A *bramble* in a graph $G$ is a set of connected subgraphs $H_1, \dots, H_m$ such that for every $i, j$, either $H_i$ intersects $H_j$ in a vertex, or there exists an edge of $G$ with one end in $V(H_i)$ and one end in $V(H_j)$. The *order* of the bramble is the minimum $|X|$ such that $X \subseteq V(G)$ and $X \cap V(H_i) \neq \emptyset$ for all $i$. The *bramble number* of $G$ is the maximum order of a bramble in $G$. Denote it $Br(G)$.

Say a *strict bramble* in a graph $G$ is a set of connected subgraphs $H_1, \dots, H_m$ such that for all $i, j$, $H_i$ intersects $H_j$ in a vertex. Definite analogously the order of a strict bramble and the strict bramble number of a graph, and denote the strict bramble number by $sBr(G)$.

Clearly, the bramble number is at least the strict bramble number.

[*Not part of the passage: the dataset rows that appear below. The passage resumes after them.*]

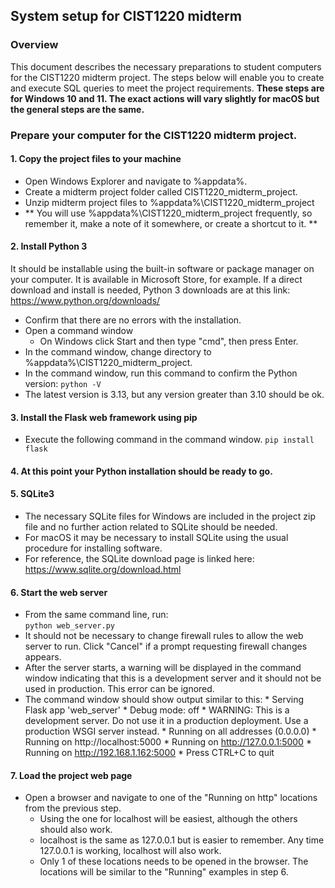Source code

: ## System setup for CIST1220 midterm

### Overview
This document describes the necessary preparations to student computers for the CIST1220 midterm project. The steps below will enable you to create and execute SQL queries to meet the project requirements. **These steps are for Windows 10 and 11.  The exact actions will vary slightly for macOS but the general steps are the same.**

### Prepare your computer for the CIST1220 midterm project.

#### 1. Copy the project files to your machine
- Open Windows Explorer and navigate to %appdata%.
- Create a midterm project folder called CIST1220_midterm_project.
- Unzip midterm project files to %appdata%\CIST1220_midterm_project
- ** You will use %appdata%\CIST1220_midterm_project frequently, so remember it, make a note of it somewhere, or create a shortcut to it. **

#### 2. Install Python 3
It should be installable using the built-in software or package manager on your computer.  It is available in Microsoft Store, for example.  If a direct download and install is needed, Python 3 downloads are at this link:
https://www.python.org/downloads/

- Confirm that there are no errors with the installation.  
- Open a command window
    - On Windows click Start and then type "cmd", then press Enter.
- In the command window, change directory to %appdata%\CIST1220_midterm_project.
- In the command window, run this command to confirm the Python version:
    `python -V`
- The latest version is 3.13, but any version greater than 3.10 should be ok.

#### 3. Install the Flask web framework using pip
- Execute the following command in the command window.
    `pip install flask`

#### 4. At this point your Python installation should be ready to go.

#### 5. SQLite3
- The necessary SQLite files for Windows are included in the project zip file and no further action related to SQLite should be needed.  
- For macOS it may be necessary to install SQLite using the usual procedure for installing software.
- For reference, the SQLite download page is linked here: https://www.sqlite.org/download.html

#### 6. Start the web server
- From the same command line, run:  
    `python web_server.py`
- It should not be necessary to change firewall rules to allow the web server to run.  Click "Cancel" if a prompt requesting firewall changes appears.
- After the server starts, a warning will be displayed in the command window indicating that this is a development server and it should not be used in production.  This error can be ignored.
- The command window should show output similar to this: 
\* Serving Flask app 'web_server'
\* Debug mode: off
\* WARNING: This is a development server. Do not use it in a production deployment. Use a production WSGI server instead.
\* Running on all addresses (0.0.0.0)
\* Running on http://localhost:5000
\* Running on http://127.0.0.1:5000
\* Running on http://192.168.1.162:5000
\* Press CTRL+C to quit

#### 7. Load the project web page
- Open a browser and navigate to one of the "Running on http" locations from the previous step.  
    - Using the one for localhost will be easiest, although the others should also work.
    - localhost is the same as 127.0.0.1 but is easier to remember.  Any time 127.0.0.1 is working, localhost will also work.
    - Only 1 of these locations needs to be opened in the browser.  The locations will be similar to the "Running" examples in step 6.
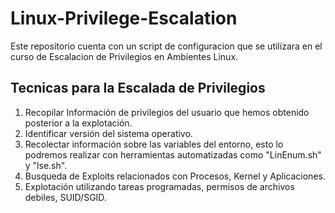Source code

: # Linux-Privilege-Escalation
Este repositorio cuenta con un script de configuracion que se utilizara en el curso de Escalacion de Privilegios en Ambientes Linux.

## Tecnicas para la Escalada de Privilegios

1. Recopilar Información de privilegios del usuario que hemos obtenido posterior a la explotación.
2. Identificar versión del sistema operativo.
3. Recolectar información sobre las variables del entorno, esto lo podremos realizar con herramientas automatizadas como "LinEnum.sh" y "lse.sh".
4. Busqueda de Exploits relacionados con Procesos, Kernel y Aplicaciones.
5. Explotación utilizando tareas programadas, permisos de archivos debiles, SUID/SGID.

They also won't be equal in general. For example, in $K_t$, the bramble number is $t$, but the strict bramble number will be essentially $t/2$.

Is this tight? Is it true that $sBr(G) \ge Br(G)/2$? The grid theorem implies that there is a function $f$ such that the $sBr(G) \ge f(Br(G))$, but it might be true as well with a linear function.